## [Provided material]
····················

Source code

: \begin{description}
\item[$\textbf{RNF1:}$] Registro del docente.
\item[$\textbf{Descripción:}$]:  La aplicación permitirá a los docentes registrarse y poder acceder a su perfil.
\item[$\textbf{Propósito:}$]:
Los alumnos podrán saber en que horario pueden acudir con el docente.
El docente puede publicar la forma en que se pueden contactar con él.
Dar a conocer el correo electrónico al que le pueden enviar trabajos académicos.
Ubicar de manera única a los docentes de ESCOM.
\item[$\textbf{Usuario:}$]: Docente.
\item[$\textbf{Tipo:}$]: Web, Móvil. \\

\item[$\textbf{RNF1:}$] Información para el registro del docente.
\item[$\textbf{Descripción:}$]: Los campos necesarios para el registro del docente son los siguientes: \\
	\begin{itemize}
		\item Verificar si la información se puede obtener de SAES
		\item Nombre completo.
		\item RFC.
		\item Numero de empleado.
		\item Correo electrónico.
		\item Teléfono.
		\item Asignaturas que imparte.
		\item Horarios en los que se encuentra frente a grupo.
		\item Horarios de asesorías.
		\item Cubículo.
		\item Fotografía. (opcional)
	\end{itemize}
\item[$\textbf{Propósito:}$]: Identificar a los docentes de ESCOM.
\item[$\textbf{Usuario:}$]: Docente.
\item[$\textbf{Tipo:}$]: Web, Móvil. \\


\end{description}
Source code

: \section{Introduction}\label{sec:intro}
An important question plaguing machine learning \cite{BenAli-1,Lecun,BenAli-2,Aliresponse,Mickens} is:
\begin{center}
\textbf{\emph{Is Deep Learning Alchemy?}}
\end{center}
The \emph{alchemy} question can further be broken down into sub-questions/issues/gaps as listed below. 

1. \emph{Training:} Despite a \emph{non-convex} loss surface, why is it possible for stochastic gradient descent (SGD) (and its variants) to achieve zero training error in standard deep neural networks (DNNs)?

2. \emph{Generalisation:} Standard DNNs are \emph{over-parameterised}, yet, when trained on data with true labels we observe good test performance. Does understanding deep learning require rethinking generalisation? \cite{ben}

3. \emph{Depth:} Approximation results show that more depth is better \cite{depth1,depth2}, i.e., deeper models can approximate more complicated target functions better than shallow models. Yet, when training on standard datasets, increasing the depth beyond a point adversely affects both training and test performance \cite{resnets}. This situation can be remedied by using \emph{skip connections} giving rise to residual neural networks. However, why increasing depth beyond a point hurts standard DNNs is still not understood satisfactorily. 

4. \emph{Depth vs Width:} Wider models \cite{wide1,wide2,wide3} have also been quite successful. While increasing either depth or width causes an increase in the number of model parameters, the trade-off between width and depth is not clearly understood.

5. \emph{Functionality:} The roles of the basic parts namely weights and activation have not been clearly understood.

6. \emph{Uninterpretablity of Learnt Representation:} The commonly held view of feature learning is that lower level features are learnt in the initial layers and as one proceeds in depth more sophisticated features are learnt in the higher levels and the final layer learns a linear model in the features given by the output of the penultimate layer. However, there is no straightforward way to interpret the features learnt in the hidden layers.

····················

## [Work instructions]
Reproduce each line of the records in which the word "docentes" appears.

## [Solution to this task]
\item[$\textbf{Descripción:}$]:  La aplicación permitirá a los docentes registrarse y poder acceder a su perfil.
Ubicar de manera única a los docentes de ESCOM.
\item[$\textbf{Propósito:}$]: Identificar a los docentes de ESCOM.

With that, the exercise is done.